Useful Configuration Options
What follows are some examples of options that are useful to be aware of but the list is not exhaustive. The full list of configuration options available in the request can be found in the Request Configuration tutorial.
How do I add more output variables?
To process more variables you will need to add the appropriate entry to your variables.txt
file.
Each output variable must be specified on a separate line and follow the below format.
<mip table>/<variable name>:<stream>
If you do not know the :<stream>
and use the stream_mappings
command to add this information for you.
stream_mappings --varfile variables.txt --outfile vairables_with_streams.txt
Finally, you must update the streams
option in the request.cfg
with the names of any additional streams.

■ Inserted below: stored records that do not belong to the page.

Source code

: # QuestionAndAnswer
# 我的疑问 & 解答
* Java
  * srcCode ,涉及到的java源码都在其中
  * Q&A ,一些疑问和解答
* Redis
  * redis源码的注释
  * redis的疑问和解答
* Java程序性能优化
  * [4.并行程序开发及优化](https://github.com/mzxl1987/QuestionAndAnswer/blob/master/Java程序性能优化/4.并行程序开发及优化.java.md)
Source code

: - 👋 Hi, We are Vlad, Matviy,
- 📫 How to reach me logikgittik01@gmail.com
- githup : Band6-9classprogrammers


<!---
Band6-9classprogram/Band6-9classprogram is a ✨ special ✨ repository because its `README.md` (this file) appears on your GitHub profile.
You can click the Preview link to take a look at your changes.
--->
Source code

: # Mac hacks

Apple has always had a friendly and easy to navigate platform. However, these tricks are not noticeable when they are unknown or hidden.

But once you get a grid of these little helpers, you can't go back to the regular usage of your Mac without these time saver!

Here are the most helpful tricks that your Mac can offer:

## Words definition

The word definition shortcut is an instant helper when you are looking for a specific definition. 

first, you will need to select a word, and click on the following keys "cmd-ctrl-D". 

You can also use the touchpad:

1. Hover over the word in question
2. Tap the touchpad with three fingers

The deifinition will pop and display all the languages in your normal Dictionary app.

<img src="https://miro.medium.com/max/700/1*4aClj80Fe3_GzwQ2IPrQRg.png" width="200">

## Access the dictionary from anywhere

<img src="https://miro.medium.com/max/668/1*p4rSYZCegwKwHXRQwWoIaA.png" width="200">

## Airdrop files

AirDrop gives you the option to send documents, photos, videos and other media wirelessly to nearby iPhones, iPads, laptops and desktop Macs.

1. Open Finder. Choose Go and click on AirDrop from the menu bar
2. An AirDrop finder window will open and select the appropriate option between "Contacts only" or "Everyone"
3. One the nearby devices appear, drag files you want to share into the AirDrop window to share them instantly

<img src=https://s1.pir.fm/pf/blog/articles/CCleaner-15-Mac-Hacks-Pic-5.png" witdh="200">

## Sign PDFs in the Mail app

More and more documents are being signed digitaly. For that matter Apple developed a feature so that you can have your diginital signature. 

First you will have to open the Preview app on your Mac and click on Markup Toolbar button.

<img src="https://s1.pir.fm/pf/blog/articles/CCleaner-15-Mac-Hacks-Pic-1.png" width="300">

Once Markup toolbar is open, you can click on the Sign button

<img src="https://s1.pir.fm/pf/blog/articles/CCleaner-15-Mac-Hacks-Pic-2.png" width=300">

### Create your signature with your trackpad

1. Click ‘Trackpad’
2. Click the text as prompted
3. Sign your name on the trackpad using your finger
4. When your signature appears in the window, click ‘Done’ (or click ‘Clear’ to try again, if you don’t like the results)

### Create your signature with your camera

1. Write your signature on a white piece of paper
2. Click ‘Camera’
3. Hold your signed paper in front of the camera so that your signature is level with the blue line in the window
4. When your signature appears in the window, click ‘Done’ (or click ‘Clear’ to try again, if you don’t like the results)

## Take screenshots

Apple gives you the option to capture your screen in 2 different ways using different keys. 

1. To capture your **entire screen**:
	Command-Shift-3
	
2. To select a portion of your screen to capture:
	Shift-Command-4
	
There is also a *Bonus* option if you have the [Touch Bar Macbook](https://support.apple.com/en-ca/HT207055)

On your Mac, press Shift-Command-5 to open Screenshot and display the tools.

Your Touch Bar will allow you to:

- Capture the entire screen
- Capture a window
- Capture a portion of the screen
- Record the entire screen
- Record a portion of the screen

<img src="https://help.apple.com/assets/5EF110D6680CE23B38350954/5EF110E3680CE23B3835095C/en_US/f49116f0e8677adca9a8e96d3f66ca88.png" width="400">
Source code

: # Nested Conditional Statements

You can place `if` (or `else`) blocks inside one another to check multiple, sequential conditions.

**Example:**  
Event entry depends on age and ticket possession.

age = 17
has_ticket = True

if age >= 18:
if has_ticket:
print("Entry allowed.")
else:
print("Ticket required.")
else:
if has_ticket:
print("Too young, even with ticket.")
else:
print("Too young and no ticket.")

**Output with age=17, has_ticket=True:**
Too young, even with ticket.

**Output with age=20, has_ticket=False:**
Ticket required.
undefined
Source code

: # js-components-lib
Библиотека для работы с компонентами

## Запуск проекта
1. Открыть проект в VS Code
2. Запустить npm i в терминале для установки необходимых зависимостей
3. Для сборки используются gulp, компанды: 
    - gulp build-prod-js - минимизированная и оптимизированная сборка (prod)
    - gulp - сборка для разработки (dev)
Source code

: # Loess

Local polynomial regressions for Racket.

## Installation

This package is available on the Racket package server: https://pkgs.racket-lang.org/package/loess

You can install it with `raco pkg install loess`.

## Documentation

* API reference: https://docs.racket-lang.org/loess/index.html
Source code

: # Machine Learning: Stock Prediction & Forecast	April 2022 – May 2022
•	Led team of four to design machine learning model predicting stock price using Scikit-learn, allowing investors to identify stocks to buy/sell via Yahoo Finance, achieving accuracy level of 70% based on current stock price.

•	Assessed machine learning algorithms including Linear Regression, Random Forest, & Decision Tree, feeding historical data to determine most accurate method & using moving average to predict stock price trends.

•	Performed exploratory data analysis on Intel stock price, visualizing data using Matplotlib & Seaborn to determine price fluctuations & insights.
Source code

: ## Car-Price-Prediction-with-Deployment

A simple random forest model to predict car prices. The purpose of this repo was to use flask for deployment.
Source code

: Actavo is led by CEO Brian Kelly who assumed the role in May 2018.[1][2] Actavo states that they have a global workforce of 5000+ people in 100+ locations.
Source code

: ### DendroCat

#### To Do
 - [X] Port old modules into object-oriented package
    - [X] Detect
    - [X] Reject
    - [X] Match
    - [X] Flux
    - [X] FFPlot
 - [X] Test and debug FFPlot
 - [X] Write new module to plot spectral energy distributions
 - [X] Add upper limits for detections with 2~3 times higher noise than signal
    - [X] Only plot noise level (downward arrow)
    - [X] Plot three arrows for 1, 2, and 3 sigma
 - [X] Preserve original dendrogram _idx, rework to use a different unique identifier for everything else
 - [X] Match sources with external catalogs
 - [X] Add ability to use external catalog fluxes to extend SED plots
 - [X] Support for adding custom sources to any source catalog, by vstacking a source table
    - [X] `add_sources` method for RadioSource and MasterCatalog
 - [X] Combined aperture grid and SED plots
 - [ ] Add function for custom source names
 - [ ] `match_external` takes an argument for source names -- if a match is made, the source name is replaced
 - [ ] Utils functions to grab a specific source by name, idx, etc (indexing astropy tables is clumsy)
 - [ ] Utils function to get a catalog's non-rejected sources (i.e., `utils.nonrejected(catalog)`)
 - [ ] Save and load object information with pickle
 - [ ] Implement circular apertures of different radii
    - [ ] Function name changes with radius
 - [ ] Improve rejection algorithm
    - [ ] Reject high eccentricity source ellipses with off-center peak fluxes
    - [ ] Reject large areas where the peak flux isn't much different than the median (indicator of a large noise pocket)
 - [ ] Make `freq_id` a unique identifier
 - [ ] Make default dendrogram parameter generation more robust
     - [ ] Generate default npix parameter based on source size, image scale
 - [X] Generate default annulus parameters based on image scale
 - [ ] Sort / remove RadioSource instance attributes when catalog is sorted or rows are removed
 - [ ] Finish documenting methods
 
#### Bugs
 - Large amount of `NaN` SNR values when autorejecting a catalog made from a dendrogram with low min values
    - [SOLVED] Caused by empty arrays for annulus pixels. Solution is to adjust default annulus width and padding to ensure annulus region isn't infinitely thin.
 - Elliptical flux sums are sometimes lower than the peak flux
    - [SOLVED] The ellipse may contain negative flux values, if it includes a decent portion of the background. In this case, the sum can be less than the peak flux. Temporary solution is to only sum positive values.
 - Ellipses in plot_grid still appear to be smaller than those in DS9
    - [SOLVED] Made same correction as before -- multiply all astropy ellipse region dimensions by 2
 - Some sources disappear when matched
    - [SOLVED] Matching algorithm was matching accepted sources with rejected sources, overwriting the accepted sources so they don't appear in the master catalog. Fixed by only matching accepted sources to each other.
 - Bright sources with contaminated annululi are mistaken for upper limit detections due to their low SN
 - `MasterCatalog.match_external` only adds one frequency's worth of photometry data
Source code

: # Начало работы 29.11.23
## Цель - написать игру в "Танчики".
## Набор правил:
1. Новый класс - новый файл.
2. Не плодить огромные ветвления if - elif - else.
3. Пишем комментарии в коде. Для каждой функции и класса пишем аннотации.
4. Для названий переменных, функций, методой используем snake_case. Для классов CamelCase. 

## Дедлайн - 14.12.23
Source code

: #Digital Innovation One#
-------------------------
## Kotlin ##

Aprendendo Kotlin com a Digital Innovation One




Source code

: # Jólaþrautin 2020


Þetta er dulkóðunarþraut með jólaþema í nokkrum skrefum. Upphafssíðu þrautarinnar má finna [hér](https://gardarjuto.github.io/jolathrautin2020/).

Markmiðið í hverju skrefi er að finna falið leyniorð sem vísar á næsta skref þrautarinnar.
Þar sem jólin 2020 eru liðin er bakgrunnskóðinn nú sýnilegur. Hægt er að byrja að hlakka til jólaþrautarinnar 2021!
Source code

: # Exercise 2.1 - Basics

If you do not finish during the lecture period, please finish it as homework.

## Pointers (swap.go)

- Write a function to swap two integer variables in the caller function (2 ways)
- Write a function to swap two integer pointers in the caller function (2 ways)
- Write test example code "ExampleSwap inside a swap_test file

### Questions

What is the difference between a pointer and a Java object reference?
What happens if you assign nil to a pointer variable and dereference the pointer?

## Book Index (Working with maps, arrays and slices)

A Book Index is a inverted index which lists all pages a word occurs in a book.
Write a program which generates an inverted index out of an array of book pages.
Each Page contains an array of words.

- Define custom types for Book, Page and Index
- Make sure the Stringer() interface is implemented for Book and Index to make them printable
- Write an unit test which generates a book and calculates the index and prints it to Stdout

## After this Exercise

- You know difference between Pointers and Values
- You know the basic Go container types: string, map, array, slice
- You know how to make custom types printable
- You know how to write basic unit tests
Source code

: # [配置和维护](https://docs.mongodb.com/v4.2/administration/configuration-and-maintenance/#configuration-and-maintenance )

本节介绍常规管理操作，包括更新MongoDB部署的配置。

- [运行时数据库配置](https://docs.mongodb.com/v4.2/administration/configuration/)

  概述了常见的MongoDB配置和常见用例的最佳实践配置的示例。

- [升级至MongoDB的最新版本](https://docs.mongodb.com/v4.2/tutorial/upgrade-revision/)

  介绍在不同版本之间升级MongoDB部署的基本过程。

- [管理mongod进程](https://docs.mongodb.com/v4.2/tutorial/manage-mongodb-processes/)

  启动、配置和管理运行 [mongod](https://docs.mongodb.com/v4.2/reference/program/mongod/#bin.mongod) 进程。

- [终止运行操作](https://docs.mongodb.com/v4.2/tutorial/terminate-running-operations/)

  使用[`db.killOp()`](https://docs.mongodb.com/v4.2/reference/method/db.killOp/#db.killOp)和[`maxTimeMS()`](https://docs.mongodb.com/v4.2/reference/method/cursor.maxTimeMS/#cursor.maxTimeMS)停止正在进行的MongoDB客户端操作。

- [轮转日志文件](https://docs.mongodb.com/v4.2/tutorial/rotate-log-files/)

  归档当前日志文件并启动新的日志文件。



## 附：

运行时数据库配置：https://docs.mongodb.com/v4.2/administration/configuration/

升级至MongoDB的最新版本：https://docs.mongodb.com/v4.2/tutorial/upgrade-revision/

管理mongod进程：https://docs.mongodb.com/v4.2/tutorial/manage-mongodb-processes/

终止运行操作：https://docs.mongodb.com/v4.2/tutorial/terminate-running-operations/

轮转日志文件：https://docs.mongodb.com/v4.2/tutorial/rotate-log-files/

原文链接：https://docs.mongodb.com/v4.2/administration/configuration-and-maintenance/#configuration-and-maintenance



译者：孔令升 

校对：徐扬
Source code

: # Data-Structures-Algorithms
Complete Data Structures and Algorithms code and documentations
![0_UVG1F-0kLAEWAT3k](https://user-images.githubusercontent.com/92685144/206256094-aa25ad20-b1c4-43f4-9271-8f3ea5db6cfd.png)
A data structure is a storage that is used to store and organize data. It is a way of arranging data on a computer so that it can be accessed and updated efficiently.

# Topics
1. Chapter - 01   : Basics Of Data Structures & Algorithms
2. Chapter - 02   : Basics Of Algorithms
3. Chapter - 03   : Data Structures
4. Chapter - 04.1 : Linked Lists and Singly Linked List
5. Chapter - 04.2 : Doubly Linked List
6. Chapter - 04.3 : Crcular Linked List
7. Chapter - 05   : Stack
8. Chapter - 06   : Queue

For example if you added a variable from the monthly ocean onm
stream.
[conversion]
streams = ap5 onm
How do I process data with arbitrary metadata e.g. custom experiment names?
The example request.cfg
configuration given in this tutorial runs in "relaxed" mode.
This allows the user to provide arbitrary metadata values that do not exist in the Controlled Vocabulary, and is particularly useful for model development work.
If you want to ensure that the metadata is consistent with the Controlled Vocabulary you must change the mode to strict
.
[common]
mode = strict
How do I add extra global attributes to my netCDF output?
Arbitrary netcdf global attributes can be added to the CMORised files by adding a section [netcdf_global_attributes]
to a .request.cfg
file.
Any key=value pairs in this section will be written out to every output netcdf file as global attributes..
[netcdf_global_attributes]
foo = bar
I don't need to retrieve data from MASS it's already on disk, how do I use it with CDDS?
CDDS provides a utitily script called cdds_arrange_input_data
which will symlink
the files you already have on disk to the appropriate directories.
The typical directory structure CDDS creates looks like this (individual .pp
and .nc
files not shown).
└── CMIP6
└── ScenarioMIP
└── UKESM1-0-LL
└── ssp126
└── r1i1p1f2
└── cdds_request_ssp126
├── input
└── u-dn300
├── ap4
├── ap5
└── onm
Having made sure you have run the cdds_create_cdds_directories
first you can then run the arrange script.
Where /path/to/model/data
is the location on disk containing your model output files.
cdds_arrange_input_data request.cfg /path/to/model/data
The directory structure that your data is in should not matter as the mapping from file to stream is performed using regular expressions.
For example, the contents of /path/to/model/data
could contain a flat hierarchy with all model files together in one directory.
dn300a.p52015apr.pp
dn300a.p42015apr.pp
medusa_dn300o_1m_20150101-20150201_diad-T.nc
After running cdds_arrange_input_data
it would symlink
the files like so.
└── CMIP6
└── ScenarioMIP
└── UKESM1-0-LL
└── ssp126
└── r1i1p1f2
└── cdds_request_ssp126
├── input
└── u-dn300
├── ap4
└── dn300a.p42015apr.pp
├── ap5
└── dn300a.p42015apr.pp
└── onm
└── medusa_dn300o_1m_20150101-20150201_diad-T.nc
Note
The cdds_arrange_input_data
will symlink
all files that match the filepatterns.
It will not exclude files outside of the start
and end
dates defined in your request, nor will it exclude streams that are not listed in the request.